That echoes exactly what President Obama told Matt Yglesias.
So the biggest challenge we have right now is disorder. Failed states. Asymmetric threats from terrorist organizations...

But this is going to be a generational challenge in the Muslim world and the Middle East that not only the United States but everybody's going to have to deal with. And we're going to have to have some humility in recognizing that we don't have the option of simply invading every country where disorder breaks out. And that to some degree, the people of these countries are going to have to, you know, find their own way. And we can help them but we can't do it for them.
Allowing fear to guide our response to these challenges is exactly what FDR warned us about when he said: "The only thing we have to fear is fear itself." To avoid that danger we need to inform ourselves, accurately assess the situation and support efforts to tackle these issues both in the present and over the long term. Simply shouting "the world is on fire" won't cut it.
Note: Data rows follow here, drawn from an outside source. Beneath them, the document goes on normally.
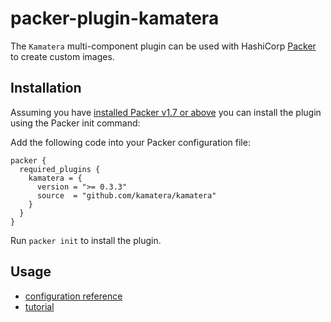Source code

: # packer-plugin-kamatera

The `Kamatera` multi-component plugin can be used with HashiCorp [Packer](https://www.packer.io)
to create custom images.

## Installation

Assuming you have [installed Packer v1.7 or above](https://www.packer.io/downloads) you can install the plugin using the Packer init command:

Add the following code into your Packer configuration file:

```
packer {
  required_plugins {
    kamatera = {
      version = ">= 0.3.3"
      source  = "github.com/kamatera/kamatera"
    }
  }
}
```

Run `packer init` to install the plugin.

## Usage

* [configuration reference](https://github.com/Kamatera/packer-plugin-kamatera/blob/main/docs/builders/kamatera.mdx#configuration-reference)
* [tutorial](https://github.com/Kamatera/packer-plugin-kamatera/blob/main/docs/builders/kamatera.mdx#tutorial)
  1. If you want something to fear, fear republicans. They are the greatest danger we face. Screw ISIS.

  2. I can't imagine why anyone would think the Republicans or Israelis would abandon the tactic of using fear to control people. It works so well. If it stopped working, they might stop using it. As long as there are humans, then the tactic will work. The media is always going to support the fear model because it drives ratings. The only antidote to this is hope. If the Iraqis can find hope, then so can we.